START DATA PROVIDED

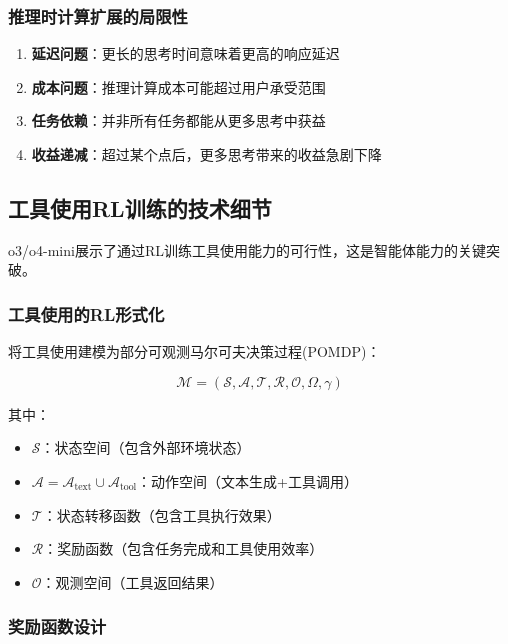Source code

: \documentclass[12pt,a4paper]{article}
\begin{document}
\subsubsection{推理时计算扩展的局限性}

\begin{enumerate}
    \item \textbf{延迟问题}：更长的思考时间意味着更高的响应延迟
    \item \textbf{成本问题}：推理计算成本可能超过用户承受范围
    \item \textbf{任务依赖}：并非所有任务都能从更多思考中获益
    \item \textbf{收益递减}：超过某个点后，更多思考带来的收益急剧下降
\end{enumerate}

\subsection{工具使用RL训练的技术细节}

o3/o4-mini展示了通过RL训练工具使用能力的可行性，这是智能体能力的关键突破。

\subsubsection{工具使用的RL形式化}

将工具使用建模为部分可观测马尔可夫决策过程(POMDP)：

\begin{equation}
\mathcal{M} = (\mathcal{S}, \mathcal{A}, \mathcal{T}, \mathcal{R}, \mathcal{O}, \Omega, \gamma)
\end{equation}

其中：
\begin{itemize}
    \item $\mathcal{S}$：状态空间（包含外部环境状态）
    \item $\mathcal{A} = \mathcal{A}_{\text{text}} \cup \mathcal{A}_{\text{tool}}$：动作空间（文本生成+工具调用）
    \item $\mathcal{T}$：状态转移函数（包含工具执行效果）
    \item $\mathcal{R}$：奖励函数（包含任务完成和工具使用效率）
    \item $\mathcal{O}$：观测空间（工具返回结果）
\end{itemize}

\subsubsection{奖励函数设计}
\end{document}
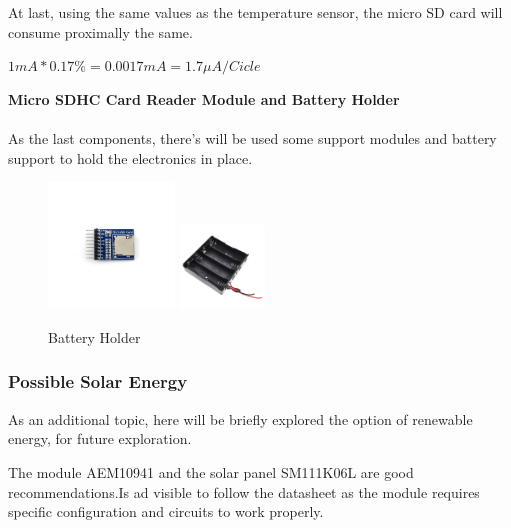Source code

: At last, using the same values as the temperature sensor, the micro SD card will consume proximally the same.

\(1mA*0.17\% = 0.0017mA = 1.7 \mu A/Cicle \)

\textbf{Micro SDHC Card Reader Module and Battery Holder}\\\\
As the last components, there's will be used some support modules and battery 
support to hold the electronics in place.

\begin{figure}[H]
    \centering
    \includegraphics[width=0.3\textwidth]{images/chapter/design/components/sd_support.jpg}  %
    \label{fig:Módulo leitor de cartões micro SD}        
    \hspace{0.1cm}
    \includegraphics[width=0.2\textwidth]{images/chapter/design/components/battery-holder.jpg}  %
    \caption{Battery Holder}
    \label{fig:Battery Holder}        
\end{figure}




\subsubsection{Possible Solar Energy}
As an additional topic, here will be briefly explored the option of renewable
energy, for future exploration.

The module AEM10941 and the solar panel SM111K06L are good recommendations.Is ad
visible to follow the datasheet as the module requires specific configuration and circuits 
to work properly.


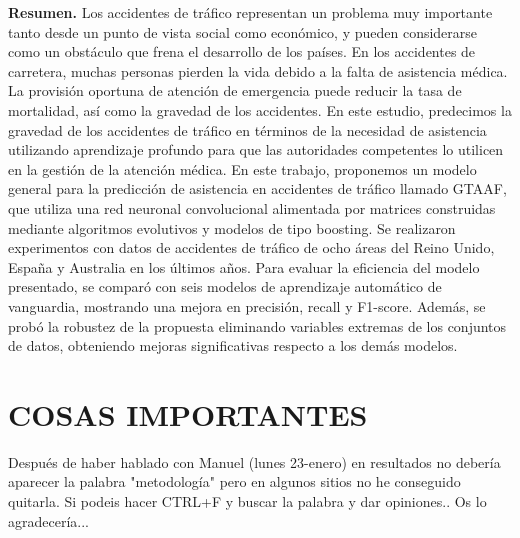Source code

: \documentclass{uathesis-es}
\begin{document}
{		\textbf{Resumen.} Los accidentes de tráfico representan un problema muy importante tanto desde un punto de vista social como económico, y pueden considerarse como un obstáculo que frena el desarrollo de los países. En los accidentes de carretera, muchas personas pierden la vida debido a la falta de asistencia médica. La provisión oportuna de atención de emergencia puede reducir la tasa de mortalidad, así como la gravedad de los accidentes. En este estudio, predecimos la gravedad de los accidentes de tráfico en términos de la necesidad de asistencia utilizando aprendizaje profundo para que las autoridades competentes lo utilicen en la gestión de la atención médica. En este trabajo, proponemos un modelo general para la predicción de asistencia en accidentes de tráfico llamado GTAAF, que utiliza una red neuronal convolucional alimentada por matrices construidas mediante algoritmos evolutivos y modelos de tipo boosting. Se realizaron experimentos con datos de accidentes de tráfico de ocho áreas del Reino Unido, España y Australia en los últimos años. Para evaluar la eficiencia del modelo presentado, se comparó con seis modelos de aprendizaje automático de vanguardia, mostrando una mejora en precisión, recall y F1-score. Además, se probó la robustez de la propuesta eliminando variables extremas de los conjuntos de datos, obteniendo mejoras significativas respecto a los demás modelos.
		
		
		\chapter{COSAS IMPORTANTES}
		
		Después de haber hablado con Manuel (lunes 23-enero) en resultados no debería aparecer la palabra "metodología" pero en algunos sitios no he conseguido quitarla. Si podeis hacer CTRL+F y buscar la palabra y dar opiniones.. Os lo agradecería...
		
		
}
\end{document}
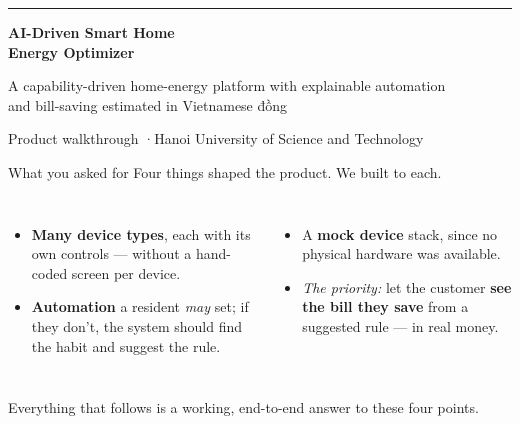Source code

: \documentclass[aspectratio=169,11pt]{beamer}
\newcommand{\kw}[1]{\textcolor{accent}{\textbf{#1}}}
\begin{document}
{
\begin{frame}[plain]
  \vfill
  {\color{accent}\rule{\textwidth}{1.6pt}}\par\vspace{0.7em}
  {\Huge\bfseries AI-Driven Smart Home\\[2pt]Energy Optimizer}\par
  \vspace{0.5em}
  {\large\color{mut} A capability-driven home-energy platform with explainable
   automation\\ and bill-saving estimated in Vietnamese đồng}\par
  \vspace{0.5em}{\color{accent}\rule{\textwidth}{1.6pt}}
  \vfill
  {\small\color{mut} Product walkthrough \quad·\quad Hanoi University of Science and Technology}
  \vfill
\end{frame}
}

\begin{frame}{What you asked for}
  \vspace{0.3em}
  Four things shaped the product. We built to each.
  \vspace{0.8em}

  \begin{columns}[T]
    \begin{itemize}\setlength\itemsep{0.7em}
      \item \kw{Many device types}, each with its own controls — without a hand-coded
            screen per device.
      \item \kw{Automation} a resident \emph{may} set; if they don't, the system should
            find the habit and suggest the rule.
    \end{itemize}
    \begin{itemize}\setlength\itemsep{0.7em}
      \item A \kw{mock device} stack, since no physical hardware was available.
      \item \emph{The priority:} let the customer \kw{see the bill they save} from a
            suggested rule — in real money.
    \end{itemize}
  \end{columns}

  \vspace{1.0em}
  \begin{center}
  {\color{mut}\small Everything that follows is a working, end-to-end answer to these four points.}
  \end{center}
\end{frame}
\end{document}
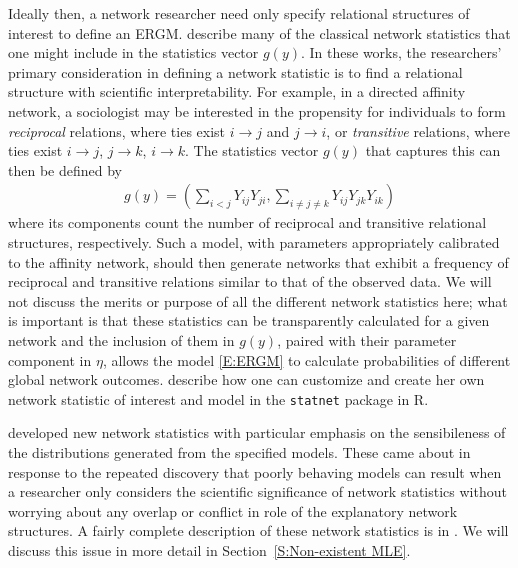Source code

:Ideally then, a network researcher need only specify relational structures of 
interest to define an ERGM.  
\citet*{Wasserman:1996, Pattison:1999, logit, introp*} describe many of 
the classical network statistics that one might include in the statistics vector 
$g(y)$.  In these works, the researchers' primary 
consideration in defining a network statistic is to find a relational structure 
with scientific interpretability.  
For example, in a directed affinity network, a sociologist may be 
interested in the propensity for individuals to form \emph{reciprocal} relations, where 
ties exist $i \to j$ and $j \to i$, or \emph{transitive} relations, where 
ties exist $i \to j$, $j \to k$, $i \to k$.  The statistics vector $g(y)$ 
that captures this can then be defined by
\begin{align*}
	g(y) = \left ( \sum_{i<j} Y_{ij}Y_{ji}, \sum_{i \neq j \neq k} Y_{ij}Y_{jk}Y_{ik} 
			\right )  
\end{align*}
where its components count the number of reciprocal and transitive relational 
structures, respectively.  
Such a model, with parameters appropriately calibrated to the affinity network, 
should then generate networks that exhibit a frequency of reciprocal and 
transitive relations similar to that of the observed data.
We will not discuss the merits or purpose of all the different network statistics 
here; what is important is that these statistics can be transparently calculated for a 
given network and the inclusion of them in $g(y)$, paired with their parameter 
component in $\eta$, allows the model \eqref{E:ERGM} to calculate probabilities of 
different global network outcomes.  \citet{ergm:userterms} describe how one can
customize and create her own network statistic of interest and model in the 
\texttt{statnet} package in R.


  \citet*{Handcock:2006, Hunter:2006, recentp*} developed new network statistics with 
particular emphasis on the sensibileness of the distributions generated from the specified models.  
These came about in response to the repeated discovery that poorly behaving models can
result when a researcher only considers the scientific significance of network
statistics without worrying about any overlap or conflict in role of the 
explanatory network structures.  A fairly 
complete description of these network statistics is in \citet*{Morris:2008}.  
We will discuss this issue in more detail in Section~\ref{S:Non-existent MLE}.

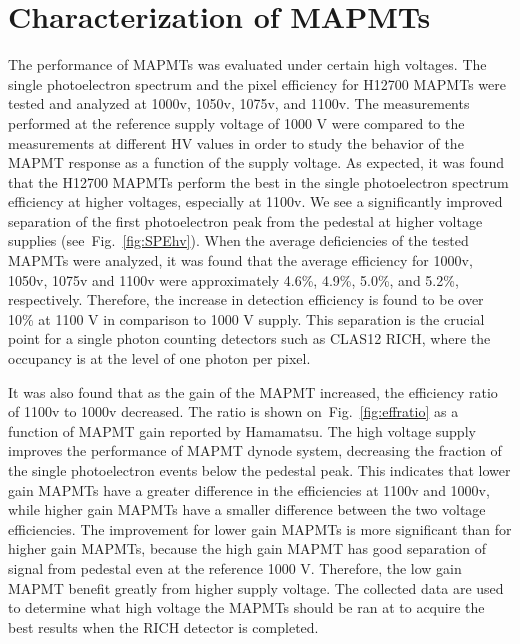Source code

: \section{Characterization of MAPMTs}
The performance of MAPMTs was evaluated under certain high voltages.
The single photoelectron spectrum and the pixel efficiency for H12700 MAPMTs were tested and analyzed at 1000v, 1050v, 1075v, and 1100v.
The measurements performed at the reference supply voltage of 1000 V were compared to the measurements at different HV values in order to study the behavior of the MAPMT response as a function of the supply voltage.
As expected, it was found that the H12700 MAPMTs perform the best in the single photoelectron spectrum efficiency at higher voltages, especially at 1100v.
We see a significantly improved separation of the first photoelectron peak from the pedestal at higher voltage supplies (see~Fig.~\ref{fig:SPEhv}).
When the average deficiencies of the tested MAPMTs were analyzed, it was found that the average efficiency for 1000v, 1050v, 1075v and 1100v were approximately 4.6\%, 4.9\%, 5.0\%, and 5.2\%, respectively.
Therefore, the increase in detection efficiency is found to be over 10\% at 1100 V in comparison to 1000 V supply.
This separation is the crucial point for a single photon counting detectors such as CLAS12 RICH, where the occupancy is at the level of one photon per pixel.



It was also found that as the gain of the MAPMT increased, the efficiency ratio of 1100v to 1000v decreased.
The ratio is shown on~Fig.~\ref{fig:effratio} as a function of MAPMT gain reported by Hamamatsu.
The high voltage supply improves the performance of MAPMT dynode system, decreasing the fraction of the single photoelectron events below the pedestal peak.
This indicates that lower gain MAPMTs have a greater difference in the efficiencies at 1100v and 1000v, while higher gain MAPMTs have a smaller difference between the two voltage efficiencies.
The improvement for lower gain MAPMTs is more significant than for higher gain MAPMTs, because the high gain MAPMT has good separation of signal from pedestal even at the reference 1000 V.
Therefore, the low gain MAPMT benefit greatly from higher supply voltage.
The collected data are used to determine what high voltage the MAPMTs should be ran at to acquire the best results when the RICH detector is completed.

END DATA PROVIDED

WHAT YOU NEED TO DO — Set down, exactly as written above, each line from the one with "These came about" through the one with "The single photoelectron spectrum and", and skip the pictures.

ANSWER SPACE —
These came about in response to the repeated discovery that poorly behaving models can
result when a researcher only considers the scientific significance of network
statistics without worrying about any overlap or conflict in role of the 
explanatory network structures.  A fairly 
complete description of these network statistics is in \citet*{Morris:2008}.  
We will discuss this issue in more detail in Section~\ref{S:Non-existent MLE}.

Source code

: \section{Characterization of MAPMTs}
The performance of MAPMTs was evaluated under certain high voltages.
The single photoelectron spectrum and the pixel efficiency for H12700 MAPMTs were tested and analyzed at 1000v, 1050v, 1075v, and 1100v.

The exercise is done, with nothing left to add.